**Records shown**.
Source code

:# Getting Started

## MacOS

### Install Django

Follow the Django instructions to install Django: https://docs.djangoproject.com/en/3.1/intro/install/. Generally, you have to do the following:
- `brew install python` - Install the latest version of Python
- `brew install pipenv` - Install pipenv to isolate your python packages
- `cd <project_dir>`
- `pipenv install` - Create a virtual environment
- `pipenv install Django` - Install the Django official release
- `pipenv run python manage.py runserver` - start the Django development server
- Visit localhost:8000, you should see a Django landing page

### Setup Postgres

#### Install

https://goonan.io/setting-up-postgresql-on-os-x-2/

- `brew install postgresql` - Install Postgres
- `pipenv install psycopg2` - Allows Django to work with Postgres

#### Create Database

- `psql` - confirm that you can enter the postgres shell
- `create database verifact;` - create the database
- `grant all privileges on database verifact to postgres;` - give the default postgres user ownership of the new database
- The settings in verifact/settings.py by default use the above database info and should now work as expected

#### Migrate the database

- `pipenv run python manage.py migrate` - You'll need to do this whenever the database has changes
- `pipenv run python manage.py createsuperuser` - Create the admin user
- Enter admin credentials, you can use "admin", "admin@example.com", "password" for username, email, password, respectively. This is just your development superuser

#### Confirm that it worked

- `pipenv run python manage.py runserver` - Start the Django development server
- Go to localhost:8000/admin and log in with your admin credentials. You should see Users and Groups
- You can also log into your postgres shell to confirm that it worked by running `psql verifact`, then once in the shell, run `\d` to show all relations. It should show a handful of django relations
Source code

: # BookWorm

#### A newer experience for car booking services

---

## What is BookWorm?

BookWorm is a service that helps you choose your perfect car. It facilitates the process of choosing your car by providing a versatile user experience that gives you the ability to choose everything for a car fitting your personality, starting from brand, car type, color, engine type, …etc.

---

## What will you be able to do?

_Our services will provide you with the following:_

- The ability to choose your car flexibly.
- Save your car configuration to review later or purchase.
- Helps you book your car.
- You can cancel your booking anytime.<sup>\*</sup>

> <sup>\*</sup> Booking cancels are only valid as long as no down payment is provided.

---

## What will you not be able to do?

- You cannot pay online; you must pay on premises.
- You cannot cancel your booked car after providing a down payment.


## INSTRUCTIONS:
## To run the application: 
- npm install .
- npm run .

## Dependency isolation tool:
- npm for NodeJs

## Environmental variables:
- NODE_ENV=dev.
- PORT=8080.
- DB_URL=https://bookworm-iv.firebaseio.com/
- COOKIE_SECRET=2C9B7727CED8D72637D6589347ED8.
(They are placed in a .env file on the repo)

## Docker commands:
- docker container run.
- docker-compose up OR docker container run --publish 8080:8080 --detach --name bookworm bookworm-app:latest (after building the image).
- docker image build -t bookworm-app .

**What you should do**.
Exactly those lines that run from the start of the listing to the line containing "a virtual environment" should be output, and no others.

**Answer section**.
Source code

:# Getting Started

## MacOS

### Install Django

Follow the Django instructions to install Django: https://docs.djangoproject.com/en/3.1/intro/install/. Generally, you have to do the following:
- `brew install python` - Install the latest version of Python
- `brew install pipenv` - Install pipenv to isolate your python packages
- `cd <project_dir>`
- `pipenv install` - Create a virtual environment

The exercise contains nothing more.